(Pictures paired with source code)
--------------------

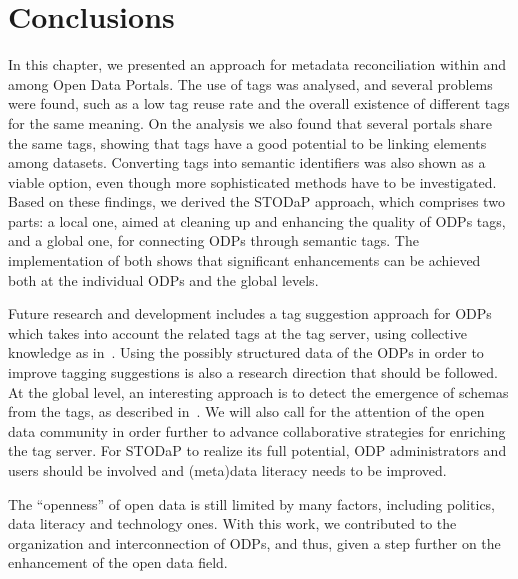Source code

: \section{Conclusions}
\label{sec:stodap_conclusions}

In this chapter, we presented an approach for metadata reconciliation within and among Open Data Portals.
The use of tags was analysed, and several problems were found, such as a low tag reuse rate and the overall existence of different tags for the same meaning.
On the analysis we also found that several portals share the same tags, showing that tags have a good potential to be linking elements among datasets.
Converting tags into semantic identifiers was also shown as a viable option, even though more sophisticated methods have to be investigated. 
Based on these findings, we derived the STODaP approach, which comprises two parts: 
a local one, aimed at cleaning up and enhancing the quality of ODPs tags, and 
a global one, for connecting ODPs through semantic tags.
The implementation of both shows that significant enhancements can be achieved both at the individual ODPs and the global levels.

Future research and development includes a tag suggestion approach for ODPs which takes into account the related tags at the tag server, using collective knowledge as in~.
Using the possibly structured data of the ODPs in order to improve tagging suggestions is also a research direction that should be followed.
At the global level, an interesting approach is to detect the emergence of schemas from the tags, as described in~.
We will also call for the attention of the open data community in order further to advance collaborative strategies for enriching the tag server.
For STODaP to realize its full potential, ODP administrators and users should be involved and (meta)data literacy needs to be improved.

The ``openness'' of open data is still limited by many factors, including politics, data literacy and technology ones.
With this work, we contributed to the organization and interconnection of ODPs, and thus, given a step further on the enhancement of the open data field.




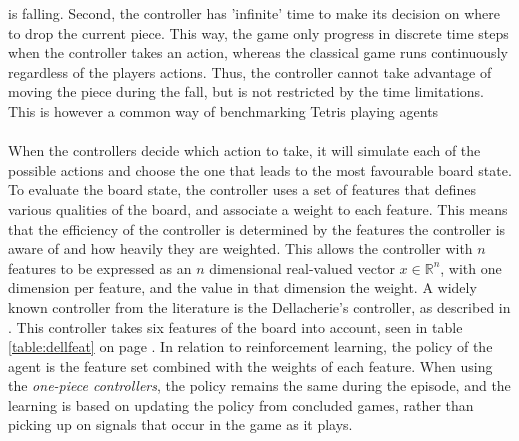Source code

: is falling. Second, the controller has 'infinite'
time to make its decision on where to drop the current piece.
This way, the game only progress in discrete time steps
when the controller takes
an action, whereas the classical game runs continuously 
regardless of the players actions.
Thus, the controller cannot take advantage of moving the piece 
during the fall, but is not restricted by the time limitations.
This is however a common way of benchmarking Tetris playing agents
\citep{scherrer2009}\\
\\
When the controllers decide which action to take, it will
simulate each of the possible actions and choose the one that
leads to the most favourable board state. To evaluate the board 
state, the controller uses a set of features that defines 
various qualities of the board, and associate a weight to each 
feature. This means that the efficiency of the controller 
is determined by the features the controller is aware of
and how heavily they are weighted. This allows
the controller with $n$ features to be expressed as an 
$n$ dimensional real-valued vector $x \in \mathbb{R}^n$, with one dimension 
per feature, and the value in that dimension the weight.
A widely known controller from the literature is the Dellacherie's controller, 
as described in \cite{scherrer2009}. This controller
takes six features of the board into account, seen in table 
\ref{table:dellfeat} on page \pageref{table:dellfeat}. In relation 
to reinforcement learning, the policy of the agent is the feature set
combined with the weights of each feature. 
When using the \textit{one-piece controllers}, the policy remains 
the same during the episode, and the learning is based on updating
the policy from concluded games, rather than picking up on signals
that occur in the game as it plays.





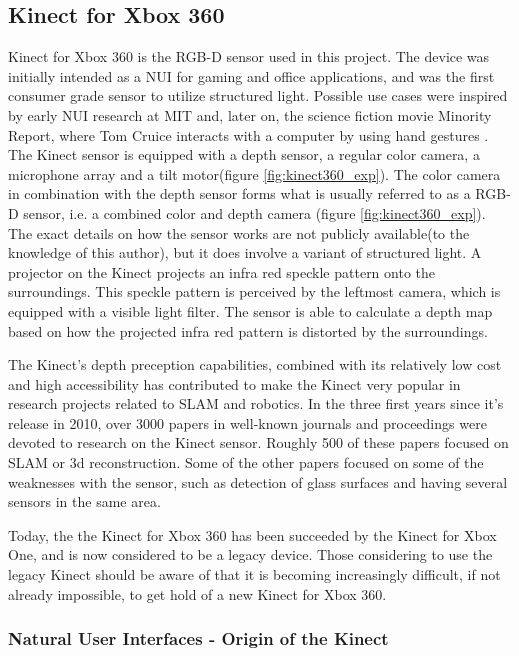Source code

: \subsection{Kinect for Xbox 360}
\label{sec:kinect}
Kinect for Xbox 360 is the RGB-D sensor used in this project. The device  was initially intended as a \ac{NUI} for gaming and office applications, and was the first consumer grade sensor to utilize structured light. Possible use cases were inspired by early \ac{NUI} research at \ac{MIT} and, later on, the science fiction movie Minority Report, where Tom Cruice interacts with a computer by using hand gestures \cite{kinect_book}. The Kinect sensor is equipped with a depth sensor, a regular color camera, a microphone array and a tilt motor(figure \ref{fig:kinect360_exp}). The color camera in combination with the depth sensor forms what is usually referred to as a RGB-D sensor, i.e. a combined color and depth camera (figure \ref{fig:kinect360_exp}). The exact details on how the sensor works are not publicly available(to the knowledge of this author), but it does involve a variant of structured light. A projector on the Kinect projects an infra red speckle pattern onto the surroundings. This speckle pattern is perceived by the leftmost camera, which is equipped with a visible light filter. The sensor is able to calculate a depth map based on how the projected infra red pattern is distorted by the surroundings.

The Kinect's depth preception capabilities, combined with its relatively low cost and high accessibility has contributed to make the Kinect very popular in research projects related to \ac{SLAM} and robotics. In the three first years since it's release in 2010, over 3000 papers in well-known journals and proceedings were devoted to research on the Kinect sensor. Roughly 500 of these papers focused on \ac{SLAM} or 3d reconstruction\cite{Berger2013}. Some of the other papers focused on some of the weaknesses with the sensor, such as detection of glass surfaces and having several sensors in the same area. 


Today, the the Kinect for Xbox 360 has been succeeded by the Kinect for Xbox One, and is now considered to be a legacy device. Those considering to use the legacy Kinect should be aware of that it is becoming increasingly difficult, if not already impossible, to get hold of a new Kinect for Xbox 360. 

\subsubsection{Natural User Interfaces - Origin of the Kinect}

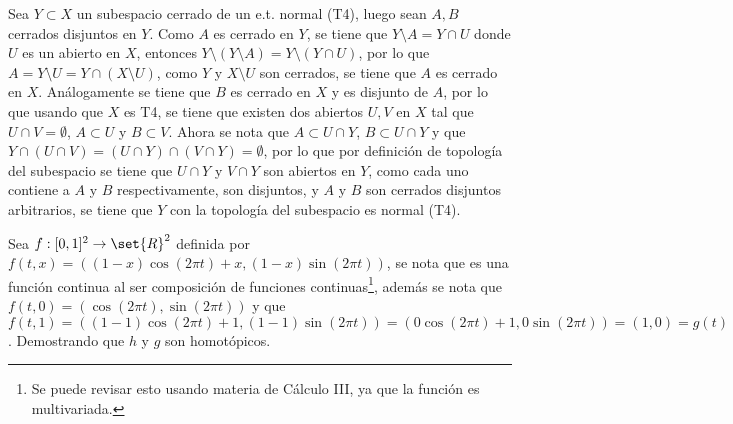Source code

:\documentclass{homework}
\begin{document}
\begin{sol}
    Sea \(Y\subset X\) un subespacio cerrado de un e.t. normal (T4), luego sean \(A,B\) cerrados disjuntos en \(Y\). Como \(A\) es cerrado en \(Y\), se tiene que \(Y\setminus A=Y\cap U\) donde \(U\) es un abierto en \(X\), entonces \(Y\setminus(Y\setminus A)=Y\setminus(Y\cap U)\), por lo que \(A=Y\setminus U=Y\cap (X\setminus U)\), como \(Y\) y \(X\setminus U\) son cerrados, se tiene que \(A\) es cerrado en \(X\). Análogamente se tiene que \(B\) es cerrado en \(X\) y es disjunto de \(A\), por lo que usando que \(X\) es T4, se tiene que existen dos abiertos \(U,V\) en \(X\) tal que \(U\cap V=\emptyset\), \(A\subset U\) y \(B\subset V\). Ahora se nota que \(A\subset U\cap Y\), \(B\subset U\cap Y\) y que \(Y\cap(U\cap V)=(U\cap Y)\cap(V\cap Y)=\emptyset\), por lo que por definición de topología del subespacio se tiene que \(U\cap Y\) y \(V\cap Y\) son abiertos en \(Y\), como cada uno contiene a \(A\) y \(B\) respectivamente, son disjuntos, y \(A\) y \(B\) son cerrados disjuntos arbitrarios, se tiene que \(Y\) con la topología del subespacio es normal (T4).
\end{sol}

\begin{sol}
    Sea \(f:[0,1]^2\rightarrow\set{R}^2\) definida por \(f(t,x)=((1-x)\cos(2\pi t)+x,(1-x)\sin(2\pi t))\), se nota que es una función continua al ser composición de funciones continuas\footnote{Se puede revisar esto usando materia de Cálculo III, ya que la función es multivariada.}, además se nota que \(f(t,0)=(\cos(2\pi t),\sin(2\pi t))\) y que \(f(t,1)=((1-1)\cos(2\pi t)+1,(1-1)\sin(2\pi t))=(0\cos(2\pi t)+1,0\sin(2\pi t))=(1,0)=g(t)\). Demostrando que \(h\) y \(g\) son homotópicos.
\end{sol}
\end{document}
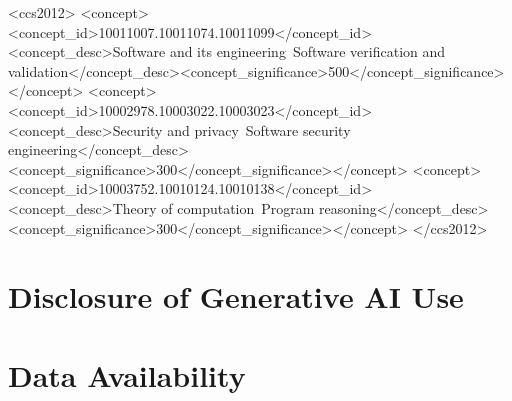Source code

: \documentclass[acmsmall,screen,review,anonymous]{acmart}
\begin{document}
\begin{CCSXML}
<ccs2012>
<concept><concept_id>10011007.10011074.10011099</concept_id><concept_desc>Software and its engineering~Software verification and validation</concept_desc><concept_significance>500</concept_significance></concept>
<concept><concept_id>10002978.10003022.10003023</concept_id><concept_desc>Security and privacy~Software security engineering</concept_desc><concept_significance>300</concept_significance></concept>
<concept><concept_id>10003752.10010124.10010138</concept_id><concept_desc>Theory of computation~Program reasoning</concept_desc><concept_significance>300</concept_significance></concept>
</ccs2012>
\end{CCSXML}

\maketitle










\section*{Disclosure of Generative AI Use}


\section*{Data Availability}





\appendix

\end{document}
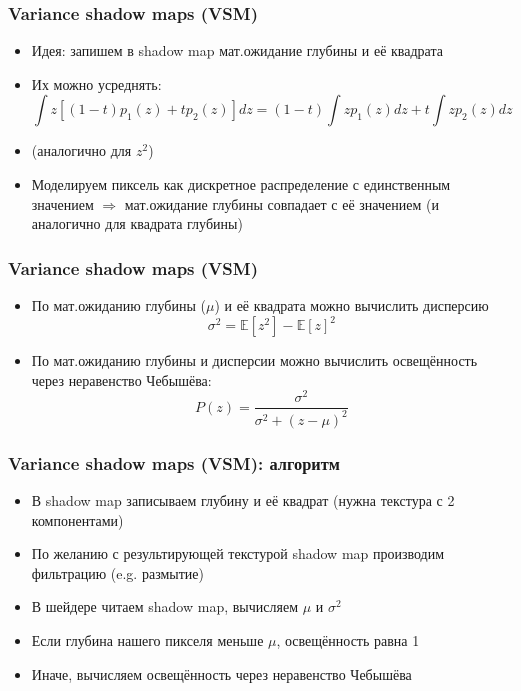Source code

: \documentclass{beamer}
\begin{document}
\begin{frame}[fragile]
\frametitle{Variance shadow maps (VSM)}
\begin{itemize}
\item Идея: запишем в shadow map мат.ожидание глубины и её квадрата
\pause
\item Их можно усреднять:
\begin{equation}
\int z \left[(1-t)p_1(z) + tp_2(z)\right] dz = (1-t)\int z p_1(z) dz + t\int z p_2(z) dz
\end{equation}
\item (аналогично для \begin{math}z^2\end{math})
\pause
\item Моделируем пиксель как дискретное распределение с единственным значением \begin{math}\Rightarrow\end{math} мат.ожидание глубины совпадает с её значением (и аналогично для квадрата глубины)
\end{itemize}
\end{frame}

\begin{frame}[fragile]
\frametitle{Variance shadow maps (VSM)}
\begin{itemize}
\item По мат.ожиданию глубины (\begin{math}\mu\end{math}) и её квадрата можно вычислить дисперсию
\begin{equation}
\sigma^2 = \mathbb{E}[z^2] - \mathbb{E}[z]^2
\end{equation}
\pause
\item По мат.ожиданию глубины и дисперсии можно вычислить освещённость через неравенство Чебышёва:
\begin{equation}
P(z) = \frac{\sigma^2}{\sigma^2 + (z - \mu)^2}
\end{equation}
\end{itemize}
\end{frame}

\begin{frame}[fragile]
\frametitle{Variance shadow maps (VSM): алгоритм}
\begin{itemize}
\item В shadow map записываем глубину и её квадрат (нужна текстура с 2 компонентами)
\pause
\item По желанию с результирующей текстурой shadow map производим фильтрацию (e.g. размытие)
\pause
\item В шейдере читаем shadow map, вычисляем \begin{math}\mu\end{math} и \begin{math}\sigma^2\end{math}
\pause
\item Если глубина нашего пикселя меньше \begin{math}\mu\end{math}, освещённость равна 1
\pause
\item Иначе, вычисляем освещённость через неравенство Чебышёва
\end{itemize}
\end{frame}
\end{document}
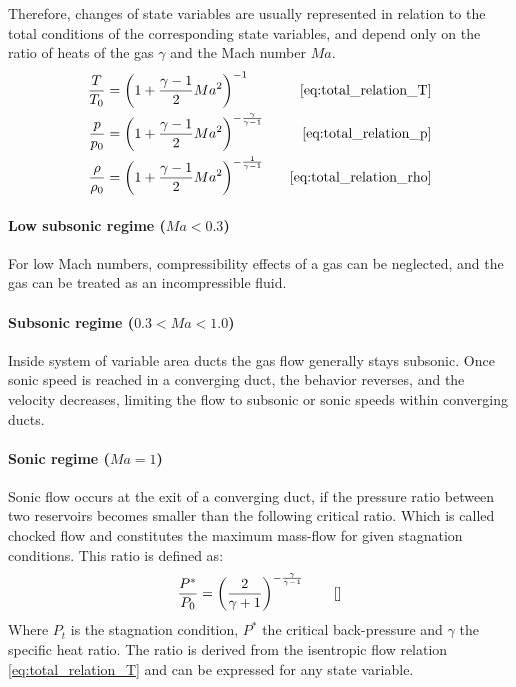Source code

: 	Therefore, changes of state variables are usually represented in relation to the total conditions of the corresponding state variables, and depend only on the ratio of heats of the gas $\gamma$ and the Mach number $Ma$.
	\begin{alignat*}{2}
	    \frac{T}{T_0}   & = \left( 1 + \frac{\gamma - 1}{2} Ma^2 \right)^{-1} \qquad &\eqref{eq:total_relation_T}\\
	    \frac{p}{p_0}   & = \left( 1 + \frac{\gamma - 1}{2} Ma^2 \right)^{-\frac{\gamma}{\gamma - 1}} &\eqref{eq:total_relation_p}\\
	    \frac{\rho}{\rho_0} & = \left( 1 + \frac{\gamma - 1}{2} Ma^2 \right)^{-\frac{1}{\gamma - 1}} &\eqref{eq:total_relation_rho}
	\end{alignat*}
	\paragraph{Low subsonic regime (\(Ma < 0.3\))}
		For low Mach numbers, compressibility effects of a gas can be neglected, and the gas can be treated as an incompressible fluid.

	\paragraph{Subsonic regime (\(0.3 < Ma < 1.0\))} 
		Inside system of variable area ducts the gas flow generally stays subsonic.
		Once sonic speed is reached in a converging duct, the behavior reverses, and the velocity decreases, limiting the flow to subsonic or sonic speeds within converging ducts.\\
	
			
	\paragraph{Sonic regime (\(Ma = 1\))}
		Sonic flow occurs at the exit of a converging duct, if the pressure ratio between two reservoirs becomes smaller than the following critical ratio.
		Which is called chocked flow and constitutes the maximum mass-flow for given stagnation conditions. 
		This ratio is defined as:
		$$
			\frac{P^*}{P_0}=\left(\frac{2}{\gamma + 1}\right)^{-\frac{\gamma}{\gamma - 1}} \qquad \eqref{}
		$$ 
		Where $P_t$ is the stagnation condition, $P^*$ the critical back-pressure and $\gamma$ the specific heat ratio.
		The ratio is derived from the isentropic flow relation \eqref{eq:total_relation_T} and can be expressed for any state variable.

--------------------

> _Task instructions_
Look over the entries for "Mach", then copy every line that includes that string.

> _Written reply_
: 	Therefore, changes of state variables are usually represented in relation to the total conditions of the corresponding state variables, and depend only on the ratio of heats of the gas $\gamma$ and the Mach number $Ma$.
		For low Mach numbers, compressibility effects of a gas can be neglected, and the gas can be treated as an incompressible fluid.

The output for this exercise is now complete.